И запомни: я злой, когда меня даже мизинцем задевают.
– Я тоже.
– Что «тоже»?
– Тоже. Бывает, – ответил Александр и с нарочитым безразличием спросил: – На кого злой, если не секрет?
– На всю эту тыловую сволочь. – Кирюшкин повел бровями на окна забегаловки, за которой шумел, галдел рынок, перекатываясь под солнцем черными валами толпы. – Каждого бы откормленного останавливал, спрашивал: «Воевал?» – «Нет». В морду. Мильтонов и лягавых ненавижу. Раз по дурости попал к ним. Чуть ребра не переломали. Ногами били лягаши. Всю жизнь буду помнить. Эй, милай хмырь за угловым столом! – крикнул он насмешливо бледному человеку, разговаривающему с проституткой, и щелкнул пальцами. – Ты, ухо моржовое, наших баб не фалуй, а то у нас ревнивые есть!

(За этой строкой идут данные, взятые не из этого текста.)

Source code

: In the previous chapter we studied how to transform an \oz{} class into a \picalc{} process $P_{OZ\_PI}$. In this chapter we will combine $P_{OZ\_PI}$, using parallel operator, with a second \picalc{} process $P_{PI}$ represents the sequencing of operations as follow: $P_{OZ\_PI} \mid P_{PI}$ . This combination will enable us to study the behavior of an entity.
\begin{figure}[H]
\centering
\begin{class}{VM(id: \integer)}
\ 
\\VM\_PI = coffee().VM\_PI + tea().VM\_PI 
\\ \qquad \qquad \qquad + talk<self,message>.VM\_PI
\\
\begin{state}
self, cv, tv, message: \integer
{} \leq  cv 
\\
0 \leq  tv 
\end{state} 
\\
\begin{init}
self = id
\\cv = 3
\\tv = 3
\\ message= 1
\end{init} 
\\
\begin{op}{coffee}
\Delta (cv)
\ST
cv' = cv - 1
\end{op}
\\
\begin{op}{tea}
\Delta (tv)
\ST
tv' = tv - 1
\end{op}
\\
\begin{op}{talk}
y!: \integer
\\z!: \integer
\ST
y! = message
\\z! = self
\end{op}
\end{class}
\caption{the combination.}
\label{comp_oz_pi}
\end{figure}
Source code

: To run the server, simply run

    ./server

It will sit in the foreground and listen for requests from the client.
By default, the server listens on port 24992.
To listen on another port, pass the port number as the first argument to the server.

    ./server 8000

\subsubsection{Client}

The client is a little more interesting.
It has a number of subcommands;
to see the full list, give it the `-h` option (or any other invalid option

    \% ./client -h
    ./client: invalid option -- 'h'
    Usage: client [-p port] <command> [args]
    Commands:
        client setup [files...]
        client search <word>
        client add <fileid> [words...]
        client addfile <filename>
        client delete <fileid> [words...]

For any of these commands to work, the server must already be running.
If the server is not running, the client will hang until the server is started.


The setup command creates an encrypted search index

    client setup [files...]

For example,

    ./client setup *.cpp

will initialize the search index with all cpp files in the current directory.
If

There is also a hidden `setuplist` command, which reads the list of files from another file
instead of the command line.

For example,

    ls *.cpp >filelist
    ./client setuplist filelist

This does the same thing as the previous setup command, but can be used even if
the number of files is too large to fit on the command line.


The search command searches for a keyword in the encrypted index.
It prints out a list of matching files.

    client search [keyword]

– Пожалуйста, не тронь кодлу. Бог с ними, – несмело попросил длинноволосый, – не тронь, вонять не будет… Ну его…
Между тем бледный человек, услышав обращение Кирюшкина, выжал кисленькую улыбку и опять заговорил с пьяной проституткой, а она, подняв голову, повиляла по сторонам воспаленными белками, по-львиному раскрыла красный квадрат рта и рявкнула мужским голосом:
– Кто здеся насчет меня похабничает, пасть порву! Я десять лет замужем была!
Кто-то захихикал в пивной. Кто-то неразборчиво выматерился и сплюнул.
– Пьяна, Розочка, пьяна, – с сожалением произнес Кирюшкин, не обращая внимания на Розочку, и тотчас встал, застегивая американский пиджак, одергивая его, как гимнастерку, худощавый, сильный, как будто весь слитый из сухих мускулов. – Отстегни Ираидочке на сухари четвертак. Было, как всегда, образцовое обслуживание, – сказал он длинноволосому, и тот вскочил, кинулся к стойке.
Все поднялись следом за Кирюшкиным. Логачев вытянул из-под стола садок с голубями, «боксер» напялил кепочку на дынеобразную стриженую голову, по-замоскворецки с лихой кокетливостью надвинул ее на ухо – все приготовились выходить. Только оставался сидеть Александр над своей кружкой пива, и Кирюшкин несколько помедлил, проговорил полувопросительно:
– Может, с нами пойдешь, Сашок?
– Куда?
– Да хоть к Гришуне Логачеву. Его голубятню вроде музея надо посмотреть. И поговорить есть о чем. Здесь ведь только пить можно, в этом бардаке.
– Что ж, посмотрим голубятню, – как-то быстро согласился Александр и тоже поднялся, уже не раздумывая, не опасаясь легковесности решения, хотя понимал, что в этом его согласии есть нечто рискованное, самонадеянное, необъяснимое самому себе. Но эта компания незнакомых парней, голубятников, дерзкий Кирюшкин с манерами щедрого завсегдатая и благодетеля забегаловки, вырывала его из одиночества последних дней, как незабытое солдатское товарищество.
– Ну, пошли, братва. А ну, родные, дай пройти солдатам.
И Кирюшкин стал бесцеремонно протискиваться к выходу; остальные последовали за ним. Их пропускали, поспешно теснились с некоторой боязнью и заискивающими улыбками.
Рынок, знойно освещенный послеобеденным солнцем, пропахший сгущенными человеческими телами, послевоенный рынок со своей древней неразберихой, толкотней, криками, звуками гармоний и аккордеонов, топтанием на одном месте и одновременно каким-то резвым движением множества людей, одержимых продать или купить, подкатывал вплотную к дверям пивной. А здесь, на мостовой, гудела отделившаяся от главной толкучки толпа, в середине которой, сидя на деревянной тележке, хрипло и бешено кричал безногий парень в морской тельняшке. В окровавленной руке его зажато было лезвие бритвы. Он полосовал ею крест-накрест по широкой груди. Грязная тельняшка висела лоскутами, все больше набухая, пропитываясь кровью.